Records from a collection:
**********

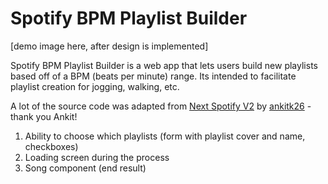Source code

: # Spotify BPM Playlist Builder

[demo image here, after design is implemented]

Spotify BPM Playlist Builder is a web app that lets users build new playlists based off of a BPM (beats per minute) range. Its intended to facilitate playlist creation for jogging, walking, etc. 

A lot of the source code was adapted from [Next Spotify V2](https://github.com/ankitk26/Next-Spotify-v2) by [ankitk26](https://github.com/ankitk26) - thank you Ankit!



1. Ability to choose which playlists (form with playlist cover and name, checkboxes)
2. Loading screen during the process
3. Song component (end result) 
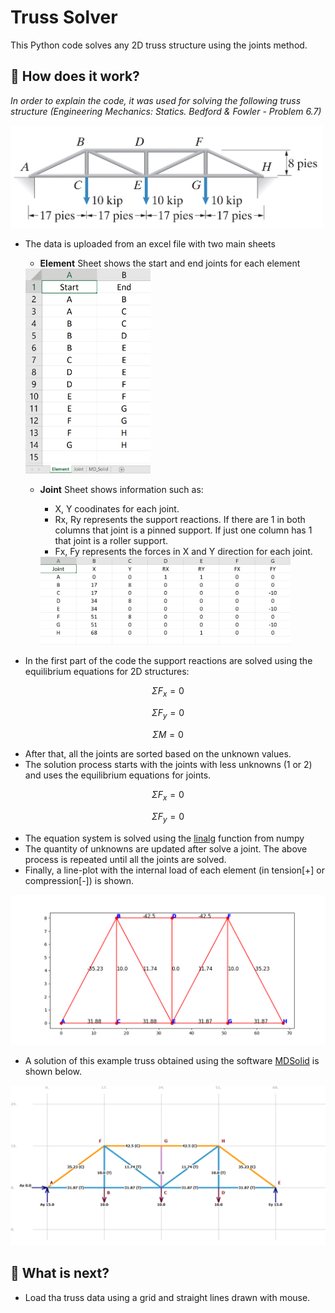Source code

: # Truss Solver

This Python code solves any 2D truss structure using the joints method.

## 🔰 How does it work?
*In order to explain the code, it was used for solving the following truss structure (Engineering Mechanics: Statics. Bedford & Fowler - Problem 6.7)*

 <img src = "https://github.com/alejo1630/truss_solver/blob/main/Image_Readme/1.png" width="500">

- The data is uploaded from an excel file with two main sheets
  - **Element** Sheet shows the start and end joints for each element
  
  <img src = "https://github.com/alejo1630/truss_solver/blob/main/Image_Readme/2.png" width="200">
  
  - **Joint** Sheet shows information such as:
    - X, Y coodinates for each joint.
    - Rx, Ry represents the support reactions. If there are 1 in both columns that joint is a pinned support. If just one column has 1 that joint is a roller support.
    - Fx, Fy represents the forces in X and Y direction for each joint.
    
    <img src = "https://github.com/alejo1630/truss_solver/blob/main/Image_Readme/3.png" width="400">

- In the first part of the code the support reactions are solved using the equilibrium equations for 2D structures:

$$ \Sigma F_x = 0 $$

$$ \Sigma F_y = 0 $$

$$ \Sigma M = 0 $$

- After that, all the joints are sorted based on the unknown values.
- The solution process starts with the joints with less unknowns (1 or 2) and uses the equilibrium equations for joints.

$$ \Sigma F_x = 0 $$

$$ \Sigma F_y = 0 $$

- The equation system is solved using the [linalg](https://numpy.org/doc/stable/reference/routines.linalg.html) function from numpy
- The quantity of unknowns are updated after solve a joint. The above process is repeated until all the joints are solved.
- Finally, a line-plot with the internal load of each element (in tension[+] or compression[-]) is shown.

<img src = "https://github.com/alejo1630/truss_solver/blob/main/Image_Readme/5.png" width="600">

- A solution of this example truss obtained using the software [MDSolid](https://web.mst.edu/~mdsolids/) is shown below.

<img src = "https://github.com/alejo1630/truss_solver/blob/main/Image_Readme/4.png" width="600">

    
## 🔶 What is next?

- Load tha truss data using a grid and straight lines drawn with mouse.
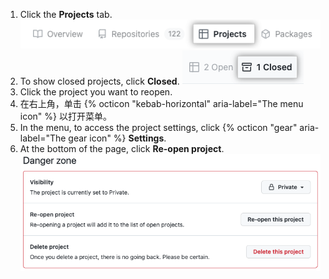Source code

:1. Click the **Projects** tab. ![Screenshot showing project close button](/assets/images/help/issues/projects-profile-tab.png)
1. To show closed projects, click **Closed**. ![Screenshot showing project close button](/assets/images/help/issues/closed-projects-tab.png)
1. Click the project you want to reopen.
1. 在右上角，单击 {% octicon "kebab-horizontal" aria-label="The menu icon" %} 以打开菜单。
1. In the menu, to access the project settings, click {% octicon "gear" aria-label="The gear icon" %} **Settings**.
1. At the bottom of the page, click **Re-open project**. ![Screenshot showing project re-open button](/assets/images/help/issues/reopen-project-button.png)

**********

§ TRY IT
Read through the records above and copy the lines that contain "menu".

§ FINAL ANSWER
1. 在右上角，单击 {% octicon "kebab-horizontal" aria-label="The menu icon" %} 以打开菜单。
1. In the menu, to access the project settings, click {% octicon "gear" aria-label="The gear icon" %} **Settings**.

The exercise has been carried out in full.